• EXERCISE DIRECTIONS: Restate all of the entries exactly. Any picture in them should be skipped.

• INFORMATION SUPPLIED:
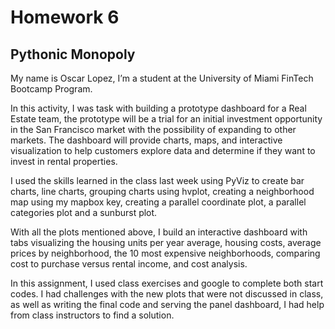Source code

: # Homework 6

## Pythonic Monopoly

My name is Oscar Lopez, I’m a student at the University of Miami FinTech Bootcamp Program.

In this activity, I was task with building a prototype dashboard for a Real Estate team, the prototype will be a trial for an initial investment opportunity in the San Francisco market with the possibility of expanding to other markets. The dashboard will provide charts, maps, and interactive visualization to help customers explore data and determine if they want to invest in rental properties.

I used the skills learned in the class last week using PyViz to create bar charts, line charts, grouping charts using hvplot, creating a neighborhood map using my mapbox key, creating a parallel coordinate plot, a parallel categories plot and a sunburst plot.

With all the plots mentioned above, I build an interactive dashboard with tabs visualizing the housing units per year average, housing costs, average prices by neighborhood, the 10 most expensive neighborhoods, comparing cost to purchase versus rental income, and cost analysis.

In this assignment, I used class exercises and google to complete both start codes. I had challenges with the new plots that were not discussed in class, as well as writing the final code and serving the panel dashboard, I had help from class instructors to find a solution.
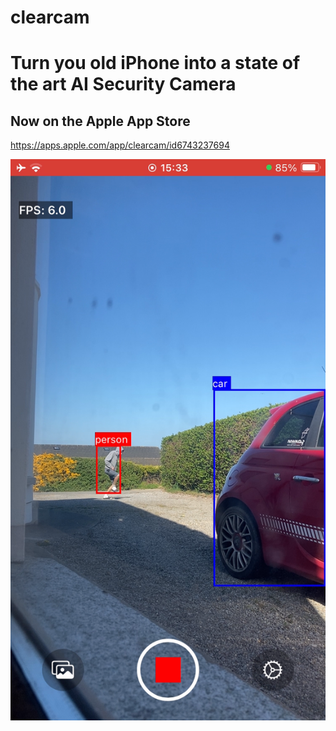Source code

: # clearcam
# Turn you old iPhone into a state of the art AI Security Camera
## Now on the Apple App Store ##
https://apps.apple.com/app/clearcam/id6743237694

![Screenshot](images/recording.png)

• EXERCISE ANSWER:
Source code

: # Homework 6

## Pythonic Monopoly

My name is Oscar Lopez, I’m a student at the University of Miami FinTech Bootcamp Program.

In this activity, I was task with building a prototype dashboard for a Real Estate team, the prototype will be a trial for an initial investment opportunity in the San Francisco market with the possibility of expanding to other markets. The dashboard will provide charts, maps, and interactive visualization to help customers explore data and determine if they want to invest in rental properties.

I used the skills learned in the class last week using PyViz to create bar charts, line charts, grouping charts using hvplot, creating a neighborhood map using my mapbox key, creating a parallel coordinate plot, a parallel categories plot and a sunburst plot.

With all the plots mentioned above, I build an interactive dashboard with tabs visualizing the housing units per year average, housing costs, average prices by neighborhood, the 10 most expensive neighborhoods, comparing cost to purchase versus rental income, and cost analysis.

In this assignment, I used class exercises and google to complete both start codes. I had challenges with the new plots that were not discussed in class, as well as writing the final code and serving the panel dashboard, I had help from class instructors to find a solution.
Source code

: # clearcam
# Turn you old iPhone into a state of the art AI Security Camera
## Now on the Apple App Store ##
https://apps.apple.com/app/clearcam/id6743237694

![Screenshot](images/recording.png)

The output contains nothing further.